This article was first published on https://rjaura.substack.com

By Ramesh Jaura

BERLIN | 9 October 2025 (IDN) — Phones rang in Central Asian capitals in mid-August, mere hours after Vladimir Putin finished an unusual three-hour summit with Donald Trump in Anchorage. Putin personally phoned each of the five regional leaders. It was an act of respect for Moscow and Central Asia; it was a reminder that, in the grand drama of international competition, their voices still carry weight.

The Anchorage summit—in flashes of personal competitiveness and awkwardly choreographed cordiality—glimpsed the possibility of global détente. But for Astana, Tashkent, Bishkek, Dushanbe, and Ashgabat, content was less important than the message: that discussion, however tenuous, cuts the odds of their neighbourhood getting trashed as collateral damage.

The Western Eye

Ever since the 2022 full-scale war between Russia and Ukraine, Western analysis has regarded Central Asia in shallow focus: the enforcement of sanctions. Central Asia is of more interest to Washington and Brussels for logistical reasons than for its identity, and it serves as an essential side road in Moscow’s quest to continue purchasing parts, chips, and products despite embargoes.

Kazakhstan and Kyrgyzstan, among others, became primary transit points. Western observers followed the trail of European machine parts or Chinese electronics that somehow magically swelled, only to re-emerge in Russia. Officials retaliated with “secondary sanctions”—sanctions for facilitating Russia’s evasion of prohibitions.
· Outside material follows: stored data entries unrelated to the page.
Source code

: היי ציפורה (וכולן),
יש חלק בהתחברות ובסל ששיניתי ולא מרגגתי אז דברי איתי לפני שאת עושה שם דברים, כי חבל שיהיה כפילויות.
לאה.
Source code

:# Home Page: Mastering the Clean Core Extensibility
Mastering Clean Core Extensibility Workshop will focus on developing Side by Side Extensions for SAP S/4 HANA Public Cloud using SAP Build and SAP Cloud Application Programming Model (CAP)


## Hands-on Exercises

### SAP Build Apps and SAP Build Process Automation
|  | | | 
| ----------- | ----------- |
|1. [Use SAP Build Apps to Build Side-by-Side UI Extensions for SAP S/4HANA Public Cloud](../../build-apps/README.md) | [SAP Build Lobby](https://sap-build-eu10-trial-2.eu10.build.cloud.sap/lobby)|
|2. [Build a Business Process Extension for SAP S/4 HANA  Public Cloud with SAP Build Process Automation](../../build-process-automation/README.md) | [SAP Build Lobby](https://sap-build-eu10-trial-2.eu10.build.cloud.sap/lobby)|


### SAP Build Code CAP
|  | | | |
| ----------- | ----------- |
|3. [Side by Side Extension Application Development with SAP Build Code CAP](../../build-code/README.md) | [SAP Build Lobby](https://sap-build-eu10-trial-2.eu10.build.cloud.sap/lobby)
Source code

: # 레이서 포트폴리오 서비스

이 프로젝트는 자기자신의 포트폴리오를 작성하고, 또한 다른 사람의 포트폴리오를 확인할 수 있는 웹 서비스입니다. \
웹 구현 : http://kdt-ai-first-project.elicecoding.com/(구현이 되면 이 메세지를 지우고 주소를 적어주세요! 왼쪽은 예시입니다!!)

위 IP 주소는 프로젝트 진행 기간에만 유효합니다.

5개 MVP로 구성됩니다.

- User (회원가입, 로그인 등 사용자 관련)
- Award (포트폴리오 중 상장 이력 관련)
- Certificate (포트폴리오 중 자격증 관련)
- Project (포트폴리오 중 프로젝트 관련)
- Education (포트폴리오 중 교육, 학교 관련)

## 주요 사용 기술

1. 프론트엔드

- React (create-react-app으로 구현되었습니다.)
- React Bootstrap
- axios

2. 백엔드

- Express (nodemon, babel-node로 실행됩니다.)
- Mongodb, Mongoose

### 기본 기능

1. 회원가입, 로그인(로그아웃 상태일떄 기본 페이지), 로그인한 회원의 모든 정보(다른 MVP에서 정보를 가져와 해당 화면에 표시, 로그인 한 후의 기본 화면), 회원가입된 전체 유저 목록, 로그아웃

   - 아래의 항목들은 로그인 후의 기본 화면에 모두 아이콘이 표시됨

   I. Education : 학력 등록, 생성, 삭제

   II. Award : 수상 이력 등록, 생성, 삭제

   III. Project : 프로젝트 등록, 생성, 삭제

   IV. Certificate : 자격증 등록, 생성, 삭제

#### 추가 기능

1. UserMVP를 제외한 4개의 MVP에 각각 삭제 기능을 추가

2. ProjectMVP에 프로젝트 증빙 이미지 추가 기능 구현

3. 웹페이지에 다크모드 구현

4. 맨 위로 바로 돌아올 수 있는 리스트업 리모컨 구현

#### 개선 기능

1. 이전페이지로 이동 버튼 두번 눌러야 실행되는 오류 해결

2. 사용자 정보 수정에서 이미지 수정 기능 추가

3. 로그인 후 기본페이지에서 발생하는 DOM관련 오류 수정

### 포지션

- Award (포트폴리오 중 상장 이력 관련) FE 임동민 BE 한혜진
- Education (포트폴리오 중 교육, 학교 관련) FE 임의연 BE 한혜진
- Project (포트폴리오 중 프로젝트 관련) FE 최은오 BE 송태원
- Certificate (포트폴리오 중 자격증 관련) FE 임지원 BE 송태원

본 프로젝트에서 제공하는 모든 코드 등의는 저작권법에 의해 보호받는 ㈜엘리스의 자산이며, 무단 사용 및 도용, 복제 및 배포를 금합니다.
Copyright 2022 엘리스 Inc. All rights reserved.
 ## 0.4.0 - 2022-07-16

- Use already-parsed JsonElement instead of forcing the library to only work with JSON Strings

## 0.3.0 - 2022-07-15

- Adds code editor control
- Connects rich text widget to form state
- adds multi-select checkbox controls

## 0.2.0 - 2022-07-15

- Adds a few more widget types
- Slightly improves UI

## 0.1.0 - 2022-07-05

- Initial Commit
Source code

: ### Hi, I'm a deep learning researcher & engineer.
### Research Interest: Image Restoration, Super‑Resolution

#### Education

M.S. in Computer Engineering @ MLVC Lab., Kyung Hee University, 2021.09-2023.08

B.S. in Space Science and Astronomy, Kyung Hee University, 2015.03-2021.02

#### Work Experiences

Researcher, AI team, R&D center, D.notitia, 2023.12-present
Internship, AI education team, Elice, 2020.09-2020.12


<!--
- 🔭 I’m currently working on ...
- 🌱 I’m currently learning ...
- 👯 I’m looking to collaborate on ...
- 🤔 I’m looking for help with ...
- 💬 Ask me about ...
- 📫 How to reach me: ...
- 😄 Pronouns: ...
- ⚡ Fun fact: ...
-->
But such trade-data focus overlooks the human dimension. For the owner of a Kazakh trucking company, a flight from Orenburg is not a geopolitical move—it’s a matter of survival. For merchants in Bishkek, re-export income keeps tiny enterprises going. Washington’s “sanctions evasion” is often merely a matter of survival economics.

Moscow’s Message

Russia, meanwhile, would rather emphasise reassurance. Commerce continues to flow in volume; millions of Central Asian migrants remit funds back home to Russia, and regional students continue to major in Moscow and St. Petersburg universities, more than in the rest of the world combined.

Moscow’s planned nuclear power projects—their full-sized counterparts in Kazakhstan and Uzbekistan, and a small-sized reactor in Kyrgyzstan—are documented not only as power facilities but also as bouquets of common modernisation. An opportunity to serve on a nuclear plant is a professional leap for a young Uzbek engineer, and not just a geopolitical opportunity.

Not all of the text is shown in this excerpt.